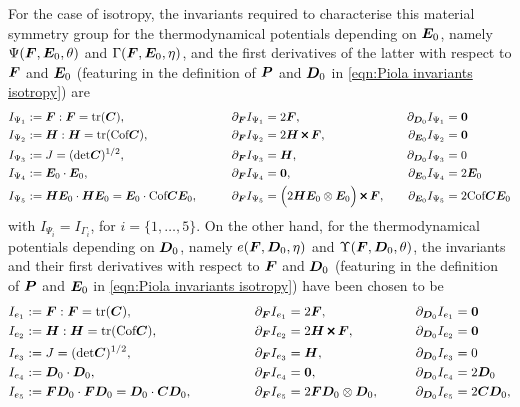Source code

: For the case of isotropy, the invariants required to characterise this material symmetry group for the thermodynamical potentials depending on $\boldsymbol{E}_0$, namely $\Psi(\boldsymbol{F},\boldsymbol{E}_0,\theta)$ and $\Gamma(\boldsymbol{F},\boldsymbol{E}_0,\eta)$, and the first derivatives of the latter with respect to $\boldsymbol{F}$ and $\boldsymbol{E}_0$ (featuring in the definition of $\boldsymbol{P}$ and $\boldsymbol{D}_0$ in \eqref{eqn:Piola invariants isotropy}) are
%
\begin{equation}\label{eqn:table isotropy}
\begin{aligned}	
I_{\Psi_1} &:= \vect{F}:\vect{F}=\text{tr}(\vect{C}),\quad   &\partial_{\vect{F}}I_{\Psi_1}&=2\vect{F},\quad   &\partial_{\vect{D}_0}I_{\Psi_1}&=\vect{0}\\
%
I_{\Psi_2} &:= \vect{H}:\vect{H}=\text{tr}(\text{Cof}\vect{C}),\quad   &\partial_{\vect{F}}I_{\Psi_2}&=2\vect{H}\Cross \vect{F},\quad   &\partial_{\vect{E}_0}I_{\Psi_2}&=\vect{0}\\
%
I_{\Psi_3}&:=J = (\text{det}\vect{C})^{1/2},&\quad   \partial_{\vect{F}}I_{\Psi_3}&=\vect{H},\quad   &\partial_{\vect{D}_0}I_{\Psi_3}&=0\\
%
I_{\Psi_4} &:= \vect{E}_0\cdot\vect{E}_0,\quad   &\partial_{\vect{F}}I_{\Psi_4}&=\vect{0},\quad   &\partial_{\vect{E}_0}I_{\Psi_4}&=2\vect{E}_0\\
%
I_{\Psi_5} &:= \vect{HE}_0\cdot \vect{HE}_0=\vect{E}_0\cdot \text{Cof}\vect{C}\vect{E}_0,\quad   &\partial_{\vect{F}}I_{\Psi_5}&=\Big(2\vect{H}\vect{E}_0\otimes\vect{E}_0\Big)\Cross\vect{F},\quad   &\partial_{\vect{E}_0}I_{\Psi_5}&=2\text{Cof}\vect{C}\vect{E}_0
%		
\end{aligned}
\end{equation}
%
with $I_{\Psi_i}=I_{\Gamma_i}$, for $i=\{1,\dots,5\}$. On the other hand, for the thermodynamical potentials depending on $\boldsymbol{D}_0$, namely $e(\boldsymbol{F},\boldsymbol{D}_0,\eta)$ and $\Upsilon(\boldsymbol{F},\boldsymbol{D}_0,\theta)$, the invariants and their first derivatives with respect to $\boldsymbol{F}$ and $\boldsymbol{D}_0$ (featuring in the definition of $\boldsymbol{P}$ and $\boldsymbol{E}_0$ in \eqref{eqn:Piola invariants isotropy}) have been chosen to be
%
\begin{equation}\label{eqn:table isotropy 2}
\begin{aligned}	
I_{e_1} &:= \vect{F}:\vect{F}=\text{tr}(\vect{C}),\qquad   &\partial_{\vect{F}}I_{e_1}&=2\vect{F},\qquad   &\partial_{\vect{D}_0}I_{e_1}&=\vect{0}\\
%
I_{e_2} &:= \vect{H}:\vect{H}=\text{tr}(\text{Cof}\vect{C}),\qquad   &\partial_{\vect{F}}I_{e_2}&=2\vect{H}\Cross \vect{F},\qquad   &\partial_{\vect{D}_0}I_{e_2}&=\vect{0}\\
%
I_{e_3}&:=J = (\text{det}\vect{C})^{1/2},&\qquad   \partial_{\vect{F}}I_{e_3}&=\vect{H},\qquad   &\partial_{\vect{D}_0}I_{e_3}&=0\\
%
I_{e_4} &:= \vect{D}_0\cdot\vect{D}_0,\qquad   &\partial_{\vect{F}}I_{e_4}&=\vect{0},\qquad   &\partial_{\vect{D}_0}I_{e_4}&=2\vect{D}_0\\
%
I_{e_5} &:= \vect{FD}_0\cdot \vect{FD}_0=\vect{D}_0\cdot \vect{C}\vect{D}_0,\qquad   &\partial_{\vect{F}}I_{e_5}&=2\vect{F}\vect{D}_0\otimes\vect{D}_0,\qquad   &\partial_{\vect{D}_0}I_{e_5}&=2\vect{C}\vect{D}_0,
%		
\end{aligned}
\end{equation}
* * * * * * * * *
**EXERCISE DESCRIPTION:**
Exactly as written, copy the entries above without their pictures.

**WRITTEN SOLUTION:**
Source code

: For the case of isotropy, the invariants required to characterise this material symmetry group for the thermodynamical potentials depending on $\boldsymbol{E}_0$, namely $\Psi(\boldsymbol{F},\boldsymbol{E}_0,\theta)$ and $\Gamma(\boldsymbol{F},\boldsymbol{E}_0,\eta)$, and the first derivatives of the latter with respect to $\boldsymbol{F}$ and $\boldsymbol{E}_0$ (featuring in the definition of $\boldsymbol{P}$ and $\boldsymbol{D}_0$ in \eqref{eqn:Piola invariants isotropy}) are
%
\begin{equation}\label{eqn:table isotropy}
\begin{aligned}	
I_{\Psi_1} &:= \vect{F}:\vect{F}=\text{tr}(\vect{C}),\quad   &\partial_{\vect{F}}I_{\Psi_1}&=2\vect{F},\quad   &\partial_{\vect{D}_0}I_{\Psi_1}&=\vect{0}\\
%
I_{\Psi_2} &:= \vect{H}:\vect{H}=\text{tr}(\text{Cof}\vect{C}),\quad   &\partial_{\vect{F}}I_{\Psi_2}&=2\vect{H}\Cross \vect{F},\quad   &\partial_{\vect{E}_0}I_{\Psi_2}&=\vect{0}\\
%
I_{\Psi_3}&:=J = (\text{det}\vect{C})^{1/2},&\quad   \partial_{\vect{F}}I_{\Psi_3}&=\vect{H},\quad   &\partial_{\vect{D}_0}I_{\Psi_3}&=0\\
%
I_{\Psi_4} &:= \vect{E}_0\cdot\vect{E}_0,\quad   &\partial_{\vect{F}}I_{\Psi_4}&=\vect{0},\quad   &\partial_{\vect{E}_0}I_{\Psi_4}&=2\vect{E}_0\\
%
I_{\Psi_5} &:= \vect{HE}_0\cdot \vect{HE}_0=\vect{E}_0\cdot \text{Cof}\vect{C}\vect{E}_0,\quad   &\partial_{\vect{F}}I_{\Psi_5}&=\Big(2\vect{H}\vect{E}_0\otimes\vect{E}_0\Big)\Cross\vect{F},\quad   &\partial_{\vect{E}_0}I_{\Psi_5}&=2\text{Cof}\vect{C}\vect{E}_0
%		
\end{aligned}
\end{equation}
%
with $I_{\Psi_i}=I_{\Gamma_i}$, for $i=\{1,\dots,5\}$. On the other hand, for the thermodynamical potentials depending on $\boldsymbol{D}_0$, namely $e(\boldsymbol{F},\boldsymbol{D}_0,\eta)$ and $\Upsilon(\boldsymbol{F},\boldsymbol{D}_0,\theta)$, the invariants and their first derivatives with respect to $\boldsymbol{F}$ and $\boldsymbol{D}_0$ (featuring in the definition of $\boldsymbol{P}$ and $\boldsymbol{E}_0$ in \eqref{eqn:Piola invariants isotropy}) have been chosen to be
%
\begin{equation}\label{eqn:table isotropy 2}
\begin{aligned}	
I_{e_1} &:= \vect{F}:\vect{F}=\text{tr}(\vect{C}),\qquad   &\partial_{\vect{F}}I_{e_1}&=2\vect{F},\qquad   &\partial_{\vect{D}_0}I_{e_1}&=\vect{0}\\
%
I_{e_2} &:= \vect{H}:\vect{H}=\text{tr}(\text{Cof}\vect{C}),\qquad   &\partial_{\vect{F}}I_{e_2}&=2\vect{H}\Cross \vect{F},\qquad   &\partial_{\vect{D}_0}I_{e_2}&=\vect{0}\\
%
I_{e_3}&:=J = (\text{det}\vect{C})^{1/2},&\qquad   \partial_{\vect{F}}I_{e_3}&=\vect{H},\qquad   &\partial_{\vect{D}_0}I_{e_3}&=0\\
%
I_{e_4} &:= \vect{D}_0\cdot\vect{D}_0,\qquad   &\partial_{\vect{F}}I_{e_4}&=\vect{0},\qquad   &\partial_{\vect{D}_0}I_{e_4}&=2\vect{D}_0\\
%
I_{e_5} &:= \vect{FD}_0\cdot \vect{FD}_0=\vect{D}_0\cdot \vect{C}\vect{D}_0,\qquad   &\partial_{\vect{F}}I_{e_5}&=2\vect{F}\vect{D}_0\otimes\vect{D}_0,\qquad   &\partial_{\vect{D}_0}I_{e_5}&=2\vect{C}\vect{D}_0,
%		
\end{aligned}
\end{equation}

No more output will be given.